[Task brief]: Omit the images and return the remaining entries unchanged.

Stored data entries

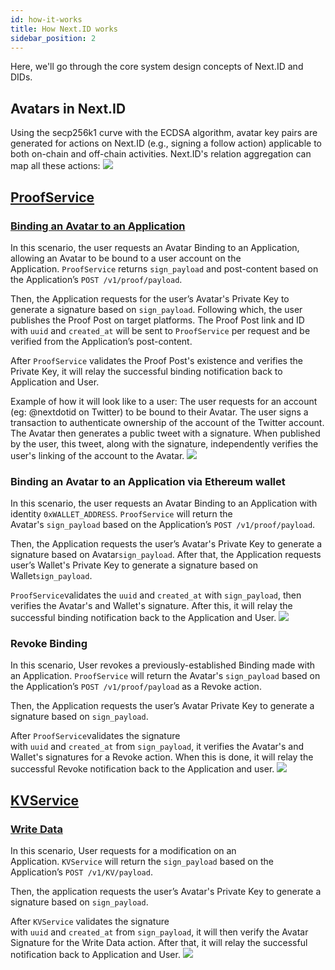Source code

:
 ```yaml
---
id: how-it-works
title: How Next.ID works
sidebar_position: 2
---
```

Here, we'll go through the core system design concepts of Next.ID and DIDs.
## Avatars in Next.ID
Using the secp256k1 curve with the ECDSA algorithm, avatar key pairs are generated for actions on Next.ID (e.g., signing a follow action) applicable to both on-chain and off-chain activities. Next.ID's relation aggregation can map all these actions:
![](../../static/img/avatar-diagram.png)

## [ProofService](../core-concepts/proof-service/intro.md)

### [Binding an Avatar to an Application](../getting-started/twitter-wallet-binding.md)

In this scenario, the user requests an Avatar Binding to an Application, allowing an Avatar to be bound to a user account on the Application. `ProofService` returns `sign_payload` and post-content based on the Application’s `POST /v1/proof/payload`.

Then, the Application requests for the user’s Avatar's Private Key to generate a signature based on `sign_payload`. Following which, the user publishes the Proof Post on target platforms. The Proof Post link and ID with `uuid` and `created_at` will be sent to `ProofService` per request and be verified from the Application’s post-content.

After `ProofService` validates the Proof Post's existence and verifies the Private Key, it will relay the successful binding notification back to Application and User.

Example of how it will look like to a user: The user requests for an account (eg: @nextdotid on Twitter) to be bound to their Avatar. The user signs a transaction to authenticate ownership of the account of the Twitter account. The Avatar then generates a public tweet with a signature. When published by the user, this tweet, along with the signature, independently verifies the user's linking of the account to the Avatar.
![](../../static/img/how-it-works/platform-binding.png)

### Binding an Avatar to an Application via Ethereum wallet
In this scenario, the user requests an Avatar Binding to an Application with identity `0xWALLET_ADDRESS`. `ProofService` will return the Avatar's `sign_payload` based on the Application’s `POST /v1/proof/payload`.

Then, the Application requests the user’s Avatar's Private Key to generate a signature based on Avatar`sign_payload`. After that, the Application requests user’s Wallet's Private Key to generate a signature based on Wallet`sign_payload`.

`ProofService`validates the `uuid` and `created_at` with `sign_payload`, then verifies the Avatar's and Wallet's signature. After this, it will relay the successful binding notification back to the Application and User.
![](../../static/img/how-it-works/ethereum-binding.png)

### Revoke Binding
In this scenario, User revokes a previously-established Binding made with an Application. `ProofService` will return the Avatar's `sign_payload` based on the Application’s `POST /v1/proof/payload` as a Revoke action.

Then, the Application requests the user’s Avatar Private Key to generate a signature based on `sign_payload`.

After `ProofService`validates the signature with `uuid` and `created_at` from `sign_payload`, it verifies the Avatar's and Wallet's signatures for a Revoke action. When this is done, it will relay the successful Revoke notification back to the Application and user.
![](../../static/img/how-it-works/revoke-binding.png)

## [KVService](../core-concepts/proof-service/kvservice.md)

### [Write Data](core-concepts/proof-service/ks-intro#write-data)

In this scenario, User requests for a modification on an Application. `KVService` will return the `sign_payload` based on the Application’s `POST /v1/KV/payload`.

Then, the application requests the user’s Avatar's Private Key to generate a signature based on `sign_payload`.

After `KVService` validates the signature with `uuid` and `created_at` from `sign_payload`, it will then verify the Avatar Signature for the Write Data action. After that, it will relay the successful notification back to Application and User.
![](../../static/img/how-it-works/write-data.png)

[Solution]:
Source code

:
 ```yaml
---
id: how-it-works
title: How Next.ID works
sidebar_position: 2
---
```

Here, we'll go through the core system design concepts of Next.ID and DIDs.
## Avatars in Next.ID
Using the secp256k1 curve with the ECDSA algorithm, avatar key pairs are generated for actions on Next.ID (e.g., signing a follow action) applicable to both on-chain and off-chain activities. Next.ID's relation aggregation can map all these actions:
![](../../static/img/avatar-diagram.png)

## [ProofService](../core-concepts/proof-service/intro.md)

### [Binding an Avatar to an Application](../getting-started/twitter-wallet-binding.md)

In this scenario, the user requests an Avatar Binding to an Application, allowing an Avatar to be bound to a user account on the Application. `ProofService` returns `sign_payload` and post-content based on the Application’s `POST /v1/proof/payload`.

Then, the Application requests for the user’s Avatar's Private Key to generate a signature based on `sign_payload`. Following which, the user publishes the Proof Post on target platforms. The Proof Post link and ID with `uuid` and `created_at` will be sent to `ProofService` per request and be verified from the Application’s post-content.

After `ProofService` validates the Proof Post's existence and verifies the Private Key, it will relay the successful binding notification back to Application and User.

Example of how it will look like to a user: The user requests for an account (eg: @nextdotid on Twitter) to be bound to their Avatar. The user signs a transaction to authenticate ownership of the account of the Twitter account. The Avatar then generates a public tweet with a signature. When published by the user, this tweet, along with the signature, independently verifies the user's linking of the account to the Avatar.
![](../../static/img/how-it-works/platform-binding.png)

### Binding an Avatar to an Application via Ethereum wallet
In this scenario, the user requests an Avatar Binding to an Application with identity `0xWALLET_ADDRESS`. `ProofService` will return the Avatar's `sign_payload` based on the Application’s `POST /v1/proof/payload`.

Then, the Application requests the user’s Avatar's Private Key to generate a signature based on Avatar`sign_payload`. After that, the Application requests user’s Wallet's Private Key to generate a signature based on Wallet`sign_payload`.

`ProofService`validates the `uuid` and `created_at` with `sign_payload`, then verifies the Avatar's and Wallet's signature. After this, it will relay the successful binding notification back to the Application and User.
![](../../static/img/how-it-works/ethereum-binding.png)

### Revoke Binding
In this scenario, User revokes a previously-established Binding made with an Application. `ProofService` will return the Avatar's `sign_payload` based on the Application’s `POST /v1/proof/payload` as a Revoke action.

Then, the Application requests the user’s Avatar Private Key to generate a signature based on `sign_payload`.

After `ProofService`validates the signature with `uuid` and `created_at` from `sign_payload`, it verifies the Avatar's and Wallet's signatures for a Revoke action. When this is done, it will relay the successful Revoke notification back to the Application and user.
![](../../static/img/how-it-works/revoke-binding.png)

## [KVService](../core-concepts/proof-service/kvservice.md)

### [Write Data](core-concepts/proof-service/ks-intro#write-data)

In this scenario, User requests for a modification on an Application. `KVService` will return the `sign_payload` based on the Application’s `POST /v1/KV/payload`.

Then, the application requests the user’s Avatar's Private Key to generate a signature based on `sign_payload`.

After `KVService` validates the signature with `uuid` and `created_at` from `sign_payload`, it will then verify the Avatar Signature for the Write Data action. After that, it will relay the successful notification back to Application and User.
![](../../static/img/how-it-works/write-data.png)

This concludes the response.